[RECORD EXTRACTS — start]
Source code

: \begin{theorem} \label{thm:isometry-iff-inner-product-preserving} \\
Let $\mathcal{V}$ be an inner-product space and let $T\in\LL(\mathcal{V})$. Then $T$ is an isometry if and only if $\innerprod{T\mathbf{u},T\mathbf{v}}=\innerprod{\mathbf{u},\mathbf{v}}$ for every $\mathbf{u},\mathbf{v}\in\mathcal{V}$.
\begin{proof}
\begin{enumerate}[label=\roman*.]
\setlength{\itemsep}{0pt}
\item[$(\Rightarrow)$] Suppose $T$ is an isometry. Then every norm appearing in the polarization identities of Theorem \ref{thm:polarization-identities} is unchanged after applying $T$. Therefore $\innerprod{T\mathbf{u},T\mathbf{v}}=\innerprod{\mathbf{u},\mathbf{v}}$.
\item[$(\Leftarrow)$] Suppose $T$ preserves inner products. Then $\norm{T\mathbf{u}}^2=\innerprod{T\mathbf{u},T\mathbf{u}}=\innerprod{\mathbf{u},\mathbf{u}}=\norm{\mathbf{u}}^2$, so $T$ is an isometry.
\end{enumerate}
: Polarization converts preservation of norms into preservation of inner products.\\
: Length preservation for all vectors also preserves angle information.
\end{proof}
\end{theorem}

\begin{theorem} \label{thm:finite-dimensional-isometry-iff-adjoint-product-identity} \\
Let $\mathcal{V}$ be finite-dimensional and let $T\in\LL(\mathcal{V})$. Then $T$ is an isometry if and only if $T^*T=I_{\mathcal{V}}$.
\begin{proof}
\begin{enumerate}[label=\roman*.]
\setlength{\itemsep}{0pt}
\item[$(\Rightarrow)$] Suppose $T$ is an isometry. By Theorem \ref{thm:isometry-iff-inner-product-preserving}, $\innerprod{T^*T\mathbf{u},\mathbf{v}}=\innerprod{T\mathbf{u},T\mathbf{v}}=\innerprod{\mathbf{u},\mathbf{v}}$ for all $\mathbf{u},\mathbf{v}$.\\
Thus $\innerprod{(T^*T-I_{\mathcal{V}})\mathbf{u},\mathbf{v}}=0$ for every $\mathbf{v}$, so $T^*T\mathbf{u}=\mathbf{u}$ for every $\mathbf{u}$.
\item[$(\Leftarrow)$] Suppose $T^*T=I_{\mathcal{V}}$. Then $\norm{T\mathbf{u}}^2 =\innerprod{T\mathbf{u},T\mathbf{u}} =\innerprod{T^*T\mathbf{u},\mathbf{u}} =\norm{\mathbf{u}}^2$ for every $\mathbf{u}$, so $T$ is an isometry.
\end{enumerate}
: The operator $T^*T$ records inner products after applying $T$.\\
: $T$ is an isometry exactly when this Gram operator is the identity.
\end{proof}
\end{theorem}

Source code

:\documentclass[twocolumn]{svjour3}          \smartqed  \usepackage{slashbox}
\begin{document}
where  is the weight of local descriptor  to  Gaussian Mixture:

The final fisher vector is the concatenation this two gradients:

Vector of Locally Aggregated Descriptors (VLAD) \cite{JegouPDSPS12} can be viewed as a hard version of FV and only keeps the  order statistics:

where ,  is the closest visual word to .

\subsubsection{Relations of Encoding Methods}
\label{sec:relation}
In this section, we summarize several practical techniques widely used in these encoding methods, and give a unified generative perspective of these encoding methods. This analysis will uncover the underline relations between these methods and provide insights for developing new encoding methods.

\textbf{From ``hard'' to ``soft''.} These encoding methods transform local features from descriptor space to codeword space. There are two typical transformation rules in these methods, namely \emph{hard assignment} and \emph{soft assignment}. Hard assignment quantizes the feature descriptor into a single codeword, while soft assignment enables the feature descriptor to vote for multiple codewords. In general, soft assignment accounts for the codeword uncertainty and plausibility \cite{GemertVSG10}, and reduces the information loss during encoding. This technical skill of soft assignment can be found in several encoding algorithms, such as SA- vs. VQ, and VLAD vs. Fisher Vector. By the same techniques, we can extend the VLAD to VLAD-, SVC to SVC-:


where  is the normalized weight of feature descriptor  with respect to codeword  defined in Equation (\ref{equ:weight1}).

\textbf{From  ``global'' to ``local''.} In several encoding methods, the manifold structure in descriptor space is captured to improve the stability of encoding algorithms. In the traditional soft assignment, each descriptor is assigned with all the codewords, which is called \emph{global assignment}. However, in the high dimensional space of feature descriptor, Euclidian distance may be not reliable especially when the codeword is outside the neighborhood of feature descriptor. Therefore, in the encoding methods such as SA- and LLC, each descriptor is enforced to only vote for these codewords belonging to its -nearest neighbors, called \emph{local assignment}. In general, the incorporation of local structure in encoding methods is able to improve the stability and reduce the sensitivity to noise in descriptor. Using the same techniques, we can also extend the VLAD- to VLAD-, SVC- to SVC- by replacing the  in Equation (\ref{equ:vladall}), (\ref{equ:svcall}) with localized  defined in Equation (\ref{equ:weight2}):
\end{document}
[RECORD EXTRACTS — finish]
[RECORD EXTRACTS — start]
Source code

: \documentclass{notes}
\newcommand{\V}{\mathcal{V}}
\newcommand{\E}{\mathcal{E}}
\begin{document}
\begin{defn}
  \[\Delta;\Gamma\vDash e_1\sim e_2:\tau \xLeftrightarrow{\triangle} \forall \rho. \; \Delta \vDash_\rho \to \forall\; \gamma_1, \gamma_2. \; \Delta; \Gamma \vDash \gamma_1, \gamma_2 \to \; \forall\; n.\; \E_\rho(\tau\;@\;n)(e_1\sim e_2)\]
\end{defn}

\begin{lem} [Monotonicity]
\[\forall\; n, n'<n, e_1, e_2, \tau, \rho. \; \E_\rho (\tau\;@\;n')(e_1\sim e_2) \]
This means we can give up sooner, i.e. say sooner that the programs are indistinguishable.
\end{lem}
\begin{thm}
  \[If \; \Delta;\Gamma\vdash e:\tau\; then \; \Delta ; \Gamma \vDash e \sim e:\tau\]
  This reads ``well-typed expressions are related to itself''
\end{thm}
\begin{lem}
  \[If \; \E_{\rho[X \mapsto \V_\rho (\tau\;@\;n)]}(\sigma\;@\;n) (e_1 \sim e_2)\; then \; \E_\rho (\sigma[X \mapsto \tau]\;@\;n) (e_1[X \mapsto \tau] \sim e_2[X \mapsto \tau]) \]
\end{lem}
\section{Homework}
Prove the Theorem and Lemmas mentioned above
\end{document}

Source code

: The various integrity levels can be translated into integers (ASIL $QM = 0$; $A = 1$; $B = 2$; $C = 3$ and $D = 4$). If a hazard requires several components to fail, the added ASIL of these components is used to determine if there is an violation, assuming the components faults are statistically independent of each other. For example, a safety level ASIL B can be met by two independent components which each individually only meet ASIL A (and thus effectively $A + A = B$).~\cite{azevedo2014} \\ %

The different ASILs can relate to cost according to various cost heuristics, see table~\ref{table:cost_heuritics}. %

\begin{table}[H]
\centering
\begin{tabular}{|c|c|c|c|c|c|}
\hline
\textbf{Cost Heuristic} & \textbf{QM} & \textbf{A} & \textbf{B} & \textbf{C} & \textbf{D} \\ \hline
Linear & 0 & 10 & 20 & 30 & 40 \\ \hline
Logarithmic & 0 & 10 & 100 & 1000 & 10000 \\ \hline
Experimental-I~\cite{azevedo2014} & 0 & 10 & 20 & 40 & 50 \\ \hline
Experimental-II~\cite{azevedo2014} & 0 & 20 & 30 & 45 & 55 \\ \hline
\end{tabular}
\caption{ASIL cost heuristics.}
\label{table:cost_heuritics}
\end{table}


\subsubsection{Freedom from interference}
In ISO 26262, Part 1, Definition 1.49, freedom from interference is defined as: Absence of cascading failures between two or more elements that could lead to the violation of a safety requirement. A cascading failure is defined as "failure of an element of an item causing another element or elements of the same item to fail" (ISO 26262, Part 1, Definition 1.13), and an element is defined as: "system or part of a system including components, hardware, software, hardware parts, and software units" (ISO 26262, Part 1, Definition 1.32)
[RECORD EXTRACTS — finish]
• TASK DIRECTIONS
State how many lines in the entries hold "between", please, with no other words.

• ANSWER TO THIS PROBLEM
2